> Exercise brief:
Look through the lines below and extract any with the word "близки".

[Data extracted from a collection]

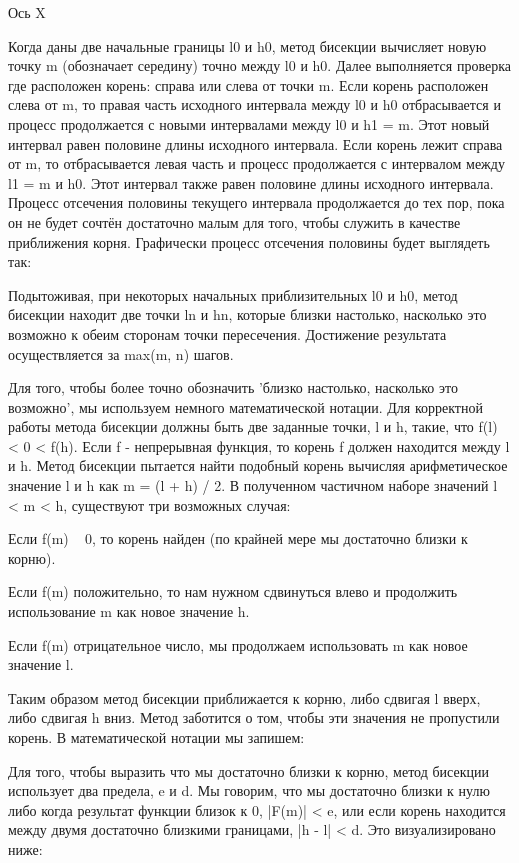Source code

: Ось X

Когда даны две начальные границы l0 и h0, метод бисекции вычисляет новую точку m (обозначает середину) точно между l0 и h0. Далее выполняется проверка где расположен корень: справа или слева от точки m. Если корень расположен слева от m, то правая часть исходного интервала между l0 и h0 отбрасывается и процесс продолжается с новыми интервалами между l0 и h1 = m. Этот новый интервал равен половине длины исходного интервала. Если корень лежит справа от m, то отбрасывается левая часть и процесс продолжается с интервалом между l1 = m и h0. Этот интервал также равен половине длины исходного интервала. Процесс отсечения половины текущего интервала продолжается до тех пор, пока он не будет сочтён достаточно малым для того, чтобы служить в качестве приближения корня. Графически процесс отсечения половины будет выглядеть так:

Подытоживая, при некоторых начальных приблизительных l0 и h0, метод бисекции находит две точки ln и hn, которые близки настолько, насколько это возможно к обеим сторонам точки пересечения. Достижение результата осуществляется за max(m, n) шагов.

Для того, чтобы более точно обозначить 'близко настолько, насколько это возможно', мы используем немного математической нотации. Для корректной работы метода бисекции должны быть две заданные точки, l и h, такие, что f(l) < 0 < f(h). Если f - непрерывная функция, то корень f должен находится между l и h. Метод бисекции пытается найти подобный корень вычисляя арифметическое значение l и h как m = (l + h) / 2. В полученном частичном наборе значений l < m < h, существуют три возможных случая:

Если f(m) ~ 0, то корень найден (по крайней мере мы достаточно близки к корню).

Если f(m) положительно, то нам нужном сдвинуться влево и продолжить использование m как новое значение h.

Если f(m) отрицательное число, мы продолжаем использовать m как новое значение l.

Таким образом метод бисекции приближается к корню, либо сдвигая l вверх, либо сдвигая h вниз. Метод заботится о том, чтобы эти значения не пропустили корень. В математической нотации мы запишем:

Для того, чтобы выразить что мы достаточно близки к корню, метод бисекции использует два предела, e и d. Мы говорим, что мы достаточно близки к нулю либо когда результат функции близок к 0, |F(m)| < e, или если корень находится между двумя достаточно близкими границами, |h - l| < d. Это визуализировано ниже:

> Reply to the exercise:
Подытоживая, при некоторых начальных приблизительных l0 и h0, метод бисекции находит две точки ln и hn, которые близки настолько, насколько это возможно к обеим сторонам точки пересечения. Достижение результата осуществляется за max(m, n) шагов.
Если f(m) ~ 0, то корень найден (по крайней мере мы достаточно близки к корню).
Для того, чтобы выразить что мы достаточно близки к корню, метод бисекции использует два предела, e и d. Мы говорим, что мы достаточно близки к нулю либо когда результат функции близок к 0, |F(m)| < e, или если корень находится между двумя достаточно близкими границами, |h - l| < d. Это визуализировано ниже:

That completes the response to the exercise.